[Extracted records — start]

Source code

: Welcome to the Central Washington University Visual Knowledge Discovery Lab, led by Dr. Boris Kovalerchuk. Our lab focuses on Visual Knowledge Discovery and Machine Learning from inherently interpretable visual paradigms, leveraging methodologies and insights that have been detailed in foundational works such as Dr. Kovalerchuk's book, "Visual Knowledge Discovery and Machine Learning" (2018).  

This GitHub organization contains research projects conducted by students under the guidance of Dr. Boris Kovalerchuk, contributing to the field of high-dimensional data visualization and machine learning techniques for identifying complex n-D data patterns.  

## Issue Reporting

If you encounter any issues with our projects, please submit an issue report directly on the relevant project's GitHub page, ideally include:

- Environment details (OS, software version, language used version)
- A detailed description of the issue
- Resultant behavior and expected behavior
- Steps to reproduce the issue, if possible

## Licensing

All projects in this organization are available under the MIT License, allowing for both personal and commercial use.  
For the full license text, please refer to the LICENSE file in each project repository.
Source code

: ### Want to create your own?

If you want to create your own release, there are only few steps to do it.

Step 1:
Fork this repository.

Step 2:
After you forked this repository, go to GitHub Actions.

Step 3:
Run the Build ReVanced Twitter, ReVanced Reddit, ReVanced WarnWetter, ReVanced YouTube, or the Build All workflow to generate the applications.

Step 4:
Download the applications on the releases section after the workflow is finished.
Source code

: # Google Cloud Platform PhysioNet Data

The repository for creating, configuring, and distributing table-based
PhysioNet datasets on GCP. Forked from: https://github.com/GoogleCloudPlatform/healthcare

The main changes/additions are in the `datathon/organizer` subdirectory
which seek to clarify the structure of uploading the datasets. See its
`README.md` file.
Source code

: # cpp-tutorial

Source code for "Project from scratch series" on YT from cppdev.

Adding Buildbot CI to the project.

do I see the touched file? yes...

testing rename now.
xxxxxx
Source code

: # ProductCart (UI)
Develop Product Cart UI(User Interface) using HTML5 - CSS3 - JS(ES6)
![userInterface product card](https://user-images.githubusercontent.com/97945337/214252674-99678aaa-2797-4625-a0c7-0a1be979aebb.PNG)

[Extracted records — finish]

▸ **Aim of the task**:
Each record must be printed again, word for word, with nothing dropped.

▸ **Response area**:
Source code

: Welcome to the Central Washington University Visual Knowledge Discovery Lab, led by Dr. Boris Kovalerchuk. Our lab focuses on Visual Knowledge Discovery and Machine Learning from inherently interpretable visual paradigms, leveraging methodologies and insights that have been detailed in foundational works such as Dr. Kovalerchuk's book, "Visual Knowledge Discovery and Machine Learning" (2018).  

This GitHub organization contains research projects conducted by students under the guidance of Dr. Boris Kovalerchuk, contributing to the field of high-dimensional data visualization and machine learning techniques for identifying complex n-D data patterns.  

## Issue Reporting

If you encounter any issues with our projects, please submit an issue report directly on the relevant project's GitHub page, ideally include:

- Environment details (OS, software version, language used version)
- A detailed description of the issue
- Resultant behavior and expected behavior
- Steps to reproduce the issue, if possible

## Licensing

All projects in this organization are available under the MIT License, allowing for both personal and commercial use.  
For the full license text, please refer to the LICENSE file in each project repository.
Source code

: ### Want to create your own?

If you want to create your own release, there are only few steps to do it.

Step 1:
Fork this repository.

Step 2:
After you forked this repository, go to GitHub Actions.

Step 3:
Run the Build ReVanced Twitter, ReVanced Reddit, ReVanced WarnWetter, ReVanced YouTube, or the Build All workflow to generate the applications.

Step 4:
Download the applications on the releases section after the workflow is finished.
Source code

: # Google Cloud Platform PhysioNet Data

The repository for creating, configuring, and distributing table-based
PhysioNet datasets on GCP. Forked from: https://github.com/GoogleCloudPlatform/healthcare

The main changes/additions are in the `datathon/organizer` subdirectory
which seek to clarify the structure of uploading the datasets. See its
`README.md` file.
Source code

: # cpp-tutorial

Source code for "Project from scratch series" on YT from cppdev.

Adding Buildbot CI to the project.

do I see the touched file? yes...

testing rename now.
xxxxxx
Source code

: # ProductCart (UI)
Develop Product Cart UI(User Interface) using HTML5 - CSS3 - JS(ES6)
![userInterface product card](https://user-images.githubusercontent.com/97945337/214252674-99678aaa-2797-4625-a0c7-0a1be979aebb.PNG)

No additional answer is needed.